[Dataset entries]
----

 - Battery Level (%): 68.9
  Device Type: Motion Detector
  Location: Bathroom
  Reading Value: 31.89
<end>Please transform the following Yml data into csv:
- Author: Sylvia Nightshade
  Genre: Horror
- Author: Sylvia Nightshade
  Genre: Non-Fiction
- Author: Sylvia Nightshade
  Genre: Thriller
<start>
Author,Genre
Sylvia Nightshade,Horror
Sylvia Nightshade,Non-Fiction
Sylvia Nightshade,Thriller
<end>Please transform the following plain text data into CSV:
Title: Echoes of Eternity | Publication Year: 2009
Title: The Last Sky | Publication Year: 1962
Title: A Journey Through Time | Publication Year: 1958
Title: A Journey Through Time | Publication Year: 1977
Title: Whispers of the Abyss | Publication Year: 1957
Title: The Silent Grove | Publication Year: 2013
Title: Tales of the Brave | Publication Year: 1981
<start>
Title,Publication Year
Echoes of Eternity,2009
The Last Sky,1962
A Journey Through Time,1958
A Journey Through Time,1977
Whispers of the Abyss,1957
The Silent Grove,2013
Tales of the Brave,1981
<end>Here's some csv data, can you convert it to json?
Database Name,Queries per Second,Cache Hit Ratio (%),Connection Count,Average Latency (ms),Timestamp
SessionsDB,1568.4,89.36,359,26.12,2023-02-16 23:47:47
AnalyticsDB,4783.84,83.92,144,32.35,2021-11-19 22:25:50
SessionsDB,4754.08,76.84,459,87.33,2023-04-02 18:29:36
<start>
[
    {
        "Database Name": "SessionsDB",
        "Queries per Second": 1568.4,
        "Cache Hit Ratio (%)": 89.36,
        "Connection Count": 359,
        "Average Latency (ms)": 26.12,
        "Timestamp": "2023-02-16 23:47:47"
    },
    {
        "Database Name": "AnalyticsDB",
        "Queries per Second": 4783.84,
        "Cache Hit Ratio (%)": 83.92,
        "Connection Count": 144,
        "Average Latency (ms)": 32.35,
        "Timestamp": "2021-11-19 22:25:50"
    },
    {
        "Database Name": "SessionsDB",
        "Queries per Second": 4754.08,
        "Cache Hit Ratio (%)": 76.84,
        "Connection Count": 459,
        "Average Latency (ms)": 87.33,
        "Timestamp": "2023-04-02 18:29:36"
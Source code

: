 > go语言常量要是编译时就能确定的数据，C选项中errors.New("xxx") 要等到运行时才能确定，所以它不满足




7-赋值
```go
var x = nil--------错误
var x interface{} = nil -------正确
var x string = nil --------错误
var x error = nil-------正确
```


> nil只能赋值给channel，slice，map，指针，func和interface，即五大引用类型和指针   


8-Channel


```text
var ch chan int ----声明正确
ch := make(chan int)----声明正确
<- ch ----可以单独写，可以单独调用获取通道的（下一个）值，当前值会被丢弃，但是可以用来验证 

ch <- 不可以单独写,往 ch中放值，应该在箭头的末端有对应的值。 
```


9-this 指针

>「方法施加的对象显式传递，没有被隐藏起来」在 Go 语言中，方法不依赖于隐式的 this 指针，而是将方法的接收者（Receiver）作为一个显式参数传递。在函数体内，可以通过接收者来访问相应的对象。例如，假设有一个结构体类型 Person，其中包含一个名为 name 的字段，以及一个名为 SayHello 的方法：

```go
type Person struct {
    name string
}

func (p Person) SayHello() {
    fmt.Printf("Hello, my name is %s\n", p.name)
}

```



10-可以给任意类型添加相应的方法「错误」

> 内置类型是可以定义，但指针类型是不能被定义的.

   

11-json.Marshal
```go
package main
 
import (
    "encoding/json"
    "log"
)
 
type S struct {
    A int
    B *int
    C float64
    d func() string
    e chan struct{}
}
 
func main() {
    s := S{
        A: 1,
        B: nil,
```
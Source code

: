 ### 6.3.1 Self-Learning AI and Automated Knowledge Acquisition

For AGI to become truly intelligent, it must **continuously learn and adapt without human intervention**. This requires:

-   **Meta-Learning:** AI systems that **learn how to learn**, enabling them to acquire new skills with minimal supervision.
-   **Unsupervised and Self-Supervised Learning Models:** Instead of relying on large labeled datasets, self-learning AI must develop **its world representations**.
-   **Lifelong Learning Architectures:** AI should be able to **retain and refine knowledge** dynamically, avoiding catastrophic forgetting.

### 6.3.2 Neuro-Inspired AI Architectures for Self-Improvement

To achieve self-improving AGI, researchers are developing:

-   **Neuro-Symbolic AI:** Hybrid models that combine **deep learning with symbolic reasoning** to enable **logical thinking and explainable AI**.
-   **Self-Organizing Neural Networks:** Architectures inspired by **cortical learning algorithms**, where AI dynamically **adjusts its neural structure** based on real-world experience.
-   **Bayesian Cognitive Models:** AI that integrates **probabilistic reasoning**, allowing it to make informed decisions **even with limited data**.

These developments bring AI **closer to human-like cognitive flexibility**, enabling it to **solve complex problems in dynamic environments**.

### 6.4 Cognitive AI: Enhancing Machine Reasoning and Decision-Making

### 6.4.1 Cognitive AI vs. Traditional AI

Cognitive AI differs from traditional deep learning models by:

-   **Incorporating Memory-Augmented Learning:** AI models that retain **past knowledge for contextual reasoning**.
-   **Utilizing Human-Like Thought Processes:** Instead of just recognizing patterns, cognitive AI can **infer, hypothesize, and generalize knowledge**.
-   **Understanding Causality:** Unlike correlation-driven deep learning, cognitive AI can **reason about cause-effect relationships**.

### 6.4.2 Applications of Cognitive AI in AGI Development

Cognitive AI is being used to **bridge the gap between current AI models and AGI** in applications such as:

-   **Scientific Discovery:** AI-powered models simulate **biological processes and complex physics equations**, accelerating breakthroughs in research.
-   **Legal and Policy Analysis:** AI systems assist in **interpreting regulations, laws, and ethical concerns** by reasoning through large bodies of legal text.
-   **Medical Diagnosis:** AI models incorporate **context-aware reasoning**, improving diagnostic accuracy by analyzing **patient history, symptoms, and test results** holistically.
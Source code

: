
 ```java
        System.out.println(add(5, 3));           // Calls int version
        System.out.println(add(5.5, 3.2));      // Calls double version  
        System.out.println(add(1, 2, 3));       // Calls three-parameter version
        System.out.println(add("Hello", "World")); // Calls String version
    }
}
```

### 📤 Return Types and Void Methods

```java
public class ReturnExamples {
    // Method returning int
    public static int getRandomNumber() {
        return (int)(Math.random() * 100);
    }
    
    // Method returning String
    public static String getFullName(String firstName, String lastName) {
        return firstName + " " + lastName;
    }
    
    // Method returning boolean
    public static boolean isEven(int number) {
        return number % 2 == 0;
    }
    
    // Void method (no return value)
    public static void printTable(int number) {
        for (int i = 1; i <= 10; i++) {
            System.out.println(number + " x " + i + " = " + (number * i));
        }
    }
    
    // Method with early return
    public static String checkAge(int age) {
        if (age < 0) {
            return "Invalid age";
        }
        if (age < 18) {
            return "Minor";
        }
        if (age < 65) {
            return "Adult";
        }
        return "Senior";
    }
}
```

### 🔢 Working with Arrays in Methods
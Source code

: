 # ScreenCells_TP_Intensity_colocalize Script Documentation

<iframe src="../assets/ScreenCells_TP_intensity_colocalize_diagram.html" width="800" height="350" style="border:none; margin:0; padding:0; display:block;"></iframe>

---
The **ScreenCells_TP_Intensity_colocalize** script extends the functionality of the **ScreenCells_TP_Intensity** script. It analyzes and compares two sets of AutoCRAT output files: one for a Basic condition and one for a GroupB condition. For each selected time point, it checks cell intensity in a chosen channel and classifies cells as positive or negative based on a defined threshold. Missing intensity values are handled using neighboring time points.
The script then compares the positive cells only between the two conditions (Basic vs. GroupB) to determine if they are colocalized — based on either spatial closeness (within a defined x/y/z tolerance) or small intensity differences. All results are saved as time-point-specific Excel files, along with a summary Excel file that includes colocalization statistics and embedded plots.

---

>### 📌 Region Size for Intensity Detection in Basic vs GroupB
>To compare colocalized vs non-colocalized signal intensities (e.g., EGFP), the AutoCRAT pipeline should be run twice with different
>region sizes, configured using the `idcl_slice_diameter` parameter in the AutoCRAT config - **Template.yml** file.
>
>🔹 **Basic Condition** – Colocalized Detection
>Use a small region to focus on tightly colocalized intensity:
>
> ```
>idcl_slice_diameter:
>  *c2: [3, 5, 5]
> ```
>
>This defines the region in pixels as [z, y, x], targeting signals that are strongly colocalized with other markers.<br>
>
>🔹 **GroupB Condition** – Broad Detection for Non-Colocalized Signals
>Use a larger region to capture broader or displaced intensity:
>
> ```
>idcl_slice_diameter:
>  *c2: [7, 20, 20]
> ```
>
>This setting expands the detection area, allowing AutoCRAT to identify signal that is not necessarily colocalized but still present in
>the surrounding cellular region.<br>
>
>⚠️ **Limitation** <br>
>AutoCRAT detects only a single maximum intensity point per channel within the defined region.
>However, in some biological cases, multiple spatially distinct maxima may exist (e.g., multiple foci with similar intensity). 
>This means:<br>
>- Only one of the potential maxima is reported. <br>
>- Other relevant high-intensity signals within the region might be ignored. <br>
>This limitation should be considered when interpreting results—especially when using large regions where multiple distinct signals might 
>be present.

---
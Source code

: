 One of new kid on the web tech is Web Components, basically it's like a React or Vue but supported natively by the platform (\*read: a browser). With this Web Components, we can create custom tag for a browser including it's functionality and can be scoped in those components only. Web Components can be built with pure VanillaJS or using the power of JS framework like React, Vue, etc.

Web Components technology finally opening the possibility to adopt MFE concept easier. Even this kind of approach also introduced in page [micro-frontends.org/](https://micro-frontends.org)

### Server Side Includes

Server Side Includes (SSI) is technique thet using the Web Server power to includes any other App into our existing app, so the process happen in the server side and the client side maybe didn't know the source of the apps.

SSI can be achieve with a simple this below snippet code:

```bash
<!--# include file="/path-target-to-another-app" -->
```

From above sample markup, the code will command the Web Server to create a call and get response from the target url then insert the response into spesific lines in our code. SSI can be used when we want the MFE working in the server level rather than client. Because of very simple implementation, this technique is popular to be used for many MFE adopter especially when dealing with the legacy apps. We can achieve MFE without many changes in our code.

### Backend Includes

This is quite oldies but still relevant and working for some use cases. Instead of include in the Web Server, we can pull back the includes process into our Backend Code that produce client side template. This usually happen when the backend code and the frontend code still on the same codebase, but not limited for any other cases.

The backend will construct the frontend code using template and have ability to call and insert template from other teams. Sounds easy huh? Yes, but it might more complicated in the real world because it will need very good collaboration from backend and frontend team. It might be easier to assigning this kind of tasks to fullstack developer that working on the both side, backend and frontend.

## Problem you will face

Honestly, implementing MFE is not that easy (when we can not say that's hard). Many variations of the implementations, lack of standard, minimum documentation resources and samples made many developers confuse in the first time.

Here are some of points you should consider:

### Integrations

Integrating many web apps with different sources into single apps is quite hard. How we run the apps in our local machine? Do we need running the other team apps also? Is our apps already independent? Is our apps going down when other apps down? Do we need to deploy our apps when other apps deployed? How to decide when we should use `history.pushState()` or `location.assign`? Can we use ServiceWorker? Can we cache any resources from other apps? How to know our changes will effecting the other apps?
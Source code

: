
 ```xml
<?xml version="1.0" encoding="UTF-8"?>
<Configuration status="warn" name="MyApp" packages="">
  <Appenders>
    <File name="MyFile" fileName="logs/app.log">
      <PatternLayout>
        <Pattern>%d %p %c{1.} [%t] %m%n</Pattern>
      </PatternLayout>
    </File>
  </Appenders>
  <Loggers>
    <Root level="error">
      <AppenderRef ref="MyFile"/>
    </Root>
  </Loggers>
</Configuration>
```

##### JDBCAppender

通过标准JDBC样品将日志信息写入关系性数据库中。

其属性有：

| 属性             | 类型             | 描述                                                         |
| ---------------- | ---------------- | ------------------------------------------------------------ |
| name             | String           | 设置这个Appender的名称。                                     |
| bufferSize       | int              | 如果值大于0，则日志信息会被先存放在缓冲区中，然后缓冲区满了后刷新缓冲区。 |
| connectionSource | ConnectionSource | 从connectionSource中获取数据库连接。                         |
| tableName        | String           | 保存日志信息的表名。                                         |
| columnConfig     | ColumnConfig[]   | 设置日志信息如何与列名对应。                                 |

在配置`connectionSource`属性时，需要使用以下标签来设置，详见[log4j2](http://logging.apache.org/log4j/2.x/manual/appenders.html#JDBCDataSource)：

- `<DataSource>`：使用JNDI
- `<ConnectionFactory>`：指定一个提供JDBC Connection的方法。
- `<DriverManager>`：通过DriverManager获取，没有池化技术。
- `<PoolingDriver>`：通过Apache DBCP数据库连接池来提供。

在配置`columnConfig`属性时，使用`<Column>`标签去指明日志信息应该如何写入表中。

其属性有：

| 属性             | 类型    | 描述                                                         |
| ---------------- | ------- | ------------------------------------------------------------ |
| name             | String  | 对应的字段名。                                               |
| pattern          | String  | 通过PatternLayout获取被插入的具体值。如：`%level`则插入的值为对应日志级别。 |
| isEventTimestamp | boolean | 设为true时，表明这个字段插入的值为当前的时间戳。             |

----

Instructions for the task →
Write down every line of the data above that includes the string "also".

Written answer →
Web Components technology finally opening the possibility to adopt MFE concept easier. Even this kind of approach also introduced in page [micro-frontends.org/](https://micro-frontends.org)
Integrating many web apps with different sources into single apps is quite hard. How we run the apps in our local machine? Do we need running the other team apps also? Is our apps already independent? Is our apps going down when other apps down? Do we need to deploy our apps when other apps deployed? How to decide when we should use `history.pushState()` or `location.assign`? Can we use ServiceWorker? Can we cache any resources from other apps? How to know our changes will effecting the other apps?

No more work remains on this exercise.